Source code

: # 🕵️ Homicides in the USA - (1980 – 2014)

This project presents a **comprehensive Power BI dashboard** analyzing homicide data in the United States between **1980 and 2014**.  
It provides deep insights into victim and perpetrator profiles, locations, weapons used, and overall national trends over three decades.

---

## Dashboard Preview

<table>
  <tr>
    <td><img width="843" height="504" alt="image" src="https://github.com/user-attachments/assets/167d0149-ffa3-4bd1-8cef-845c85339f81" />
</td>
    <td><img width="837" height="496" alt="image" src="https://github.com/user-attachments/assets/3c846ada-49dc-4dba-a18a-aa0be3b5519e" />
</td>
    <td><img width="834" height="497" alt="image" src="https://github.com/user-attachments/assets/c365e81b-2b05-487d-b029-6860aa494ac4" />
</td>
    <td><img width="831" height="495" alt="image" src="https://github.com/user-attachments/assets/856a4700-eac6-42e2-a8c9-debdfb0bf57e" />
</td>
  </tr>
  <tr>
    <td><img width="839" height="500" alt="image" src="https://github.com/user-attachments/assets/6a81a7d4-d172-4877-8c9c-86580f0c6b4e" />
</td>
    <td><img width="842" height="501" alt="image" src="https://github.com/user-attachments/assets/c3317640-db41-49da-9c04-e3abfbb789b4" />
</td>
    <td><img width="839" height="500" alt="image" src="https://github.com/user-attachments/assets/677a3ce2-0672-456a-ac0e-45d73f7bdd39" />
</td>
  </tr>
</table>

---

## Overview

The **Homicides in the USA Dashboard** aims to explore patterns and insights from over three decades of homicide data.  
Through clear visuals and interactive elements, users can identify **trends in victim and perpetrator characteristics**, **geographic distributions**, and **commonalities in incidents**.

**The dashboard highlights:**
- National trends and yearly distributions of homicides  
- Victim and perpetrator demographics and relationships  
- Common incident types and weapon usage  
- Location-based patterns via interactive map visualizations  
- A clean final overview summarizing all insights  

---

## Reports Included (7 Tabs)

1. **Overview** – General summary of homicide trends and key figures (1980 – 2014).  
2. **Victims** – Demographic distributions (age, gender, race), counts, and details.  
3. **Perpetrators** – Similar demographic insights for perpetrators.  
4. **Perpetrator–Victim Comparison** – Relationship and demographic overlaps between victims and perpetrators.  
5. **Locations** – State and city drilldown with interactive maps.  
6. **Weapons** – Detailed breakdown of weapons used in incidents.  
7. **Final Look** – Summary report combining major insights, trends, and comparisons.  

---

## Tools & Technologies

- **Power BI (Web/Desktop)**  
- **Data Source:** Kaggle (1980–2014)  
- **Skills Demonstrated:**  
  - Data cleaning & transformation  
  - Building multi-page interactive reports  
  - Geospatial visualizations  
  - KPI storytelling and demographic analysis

::::

Task details: Copy all lines above where "perpetrators" is present.

Result of the exercise:
3. **Perpetrators** – Similar demographic insights for perpetrators.  
4. **Perpetrator–Victim Comparison** – Relationship and demographic overlaps between victims and perpetrators.  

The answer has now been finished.